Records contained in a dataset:
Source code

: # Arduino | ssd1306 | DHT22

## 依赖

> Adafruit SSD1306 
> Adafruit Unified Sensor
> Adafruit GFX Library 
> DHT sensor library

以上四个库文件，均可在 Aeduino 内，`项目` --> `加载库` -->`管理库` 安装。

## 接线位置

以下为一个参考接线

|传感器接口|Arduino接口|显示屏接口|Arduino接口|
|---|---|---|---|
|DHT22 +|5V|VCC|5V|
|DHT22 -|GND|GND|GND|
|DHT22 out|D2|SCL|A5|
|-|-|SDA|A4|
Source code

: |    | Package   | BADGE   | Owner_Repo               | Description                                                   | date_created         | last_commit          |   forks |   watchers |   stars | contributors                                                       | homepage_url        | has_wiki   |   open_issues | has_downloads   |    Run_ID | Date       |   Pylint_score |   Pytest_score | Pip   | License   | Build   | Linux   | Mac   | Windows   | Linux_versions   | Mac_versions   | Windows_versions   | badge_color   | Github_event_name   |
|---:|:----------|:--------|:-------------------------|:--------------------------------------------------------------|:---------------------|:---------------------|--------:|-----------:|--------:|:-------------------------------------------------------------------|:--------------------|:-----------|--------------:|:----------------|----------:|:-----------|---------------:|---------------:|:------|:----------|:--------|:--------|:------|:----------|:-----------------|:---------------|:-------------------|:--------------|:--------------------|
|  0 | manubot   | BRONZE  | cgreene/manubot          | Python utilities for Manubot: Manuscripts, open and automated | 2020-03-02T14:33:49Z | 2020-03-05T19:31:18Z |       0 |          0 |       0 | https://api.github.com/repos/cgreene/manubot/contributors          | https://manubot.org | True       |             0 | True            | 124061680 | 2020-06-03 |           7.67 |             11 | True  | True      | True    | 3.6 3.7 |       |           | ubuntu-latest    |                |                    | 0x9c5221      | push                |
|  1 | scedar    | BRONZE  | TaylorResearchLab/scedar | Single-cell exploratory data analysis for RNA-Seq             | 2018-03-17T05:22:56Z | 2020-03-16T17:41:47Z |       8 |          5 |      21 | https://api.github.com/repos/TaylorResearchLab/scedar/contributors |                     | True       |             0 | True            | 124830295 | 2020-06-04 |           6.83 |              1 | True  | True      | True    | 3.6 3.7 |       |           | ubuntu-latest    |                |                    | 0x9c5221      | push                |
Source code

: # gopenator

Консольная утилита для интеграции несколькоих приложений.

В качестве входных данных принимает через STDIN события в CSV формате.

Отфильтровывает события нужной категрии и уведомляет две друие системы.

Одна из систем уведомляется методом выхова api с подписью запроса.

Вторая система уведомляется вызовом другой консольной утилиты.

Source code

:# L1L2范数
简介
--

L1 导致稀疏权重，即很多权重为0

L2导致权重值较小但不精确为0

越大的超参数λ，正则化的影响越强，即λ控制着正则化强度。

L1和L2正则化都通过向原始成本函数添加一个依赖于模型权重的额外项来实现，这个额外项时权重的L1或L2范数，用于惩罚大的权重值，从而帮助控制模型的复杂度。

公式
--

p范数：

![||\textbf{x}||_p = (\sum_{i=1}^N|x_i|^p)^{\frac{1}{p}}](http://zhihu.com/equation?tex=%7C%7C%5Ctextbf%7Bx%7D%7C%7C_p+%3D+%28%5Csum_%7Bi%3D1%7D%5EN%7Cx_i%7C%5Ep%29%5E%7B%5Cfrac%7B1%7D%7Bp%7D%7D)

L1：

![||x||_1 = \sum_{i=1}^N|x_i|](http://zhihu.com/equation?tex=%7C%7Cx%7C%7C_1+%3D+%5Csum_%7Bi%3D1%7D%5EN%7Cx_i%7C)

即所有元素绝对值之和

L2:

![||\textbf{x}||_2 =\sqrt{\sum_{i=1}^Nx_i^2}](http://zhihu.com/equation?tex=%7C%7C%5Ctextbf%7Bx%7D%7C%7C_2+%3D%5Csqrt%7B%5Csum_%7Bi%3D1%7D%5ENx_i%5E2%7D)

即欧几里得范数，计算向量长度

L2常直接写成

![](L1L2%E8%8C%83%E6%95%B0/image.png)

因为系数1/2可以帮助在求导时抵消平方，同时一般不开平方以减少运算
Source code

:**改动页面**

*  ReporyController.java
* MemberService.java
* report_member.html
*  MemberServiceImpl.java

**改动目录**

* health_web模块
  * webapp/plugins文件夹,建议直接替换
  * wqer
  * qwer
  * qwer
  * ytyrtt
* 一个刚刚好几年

## Task requirements
Identify each line in the records above containing the word "события"; copy those lines.

## Answer below
В качестве входных данных принимает через STDIN события в CSV формате.
Отфильтровывает события нужной категрии и уведомляет две друие системы.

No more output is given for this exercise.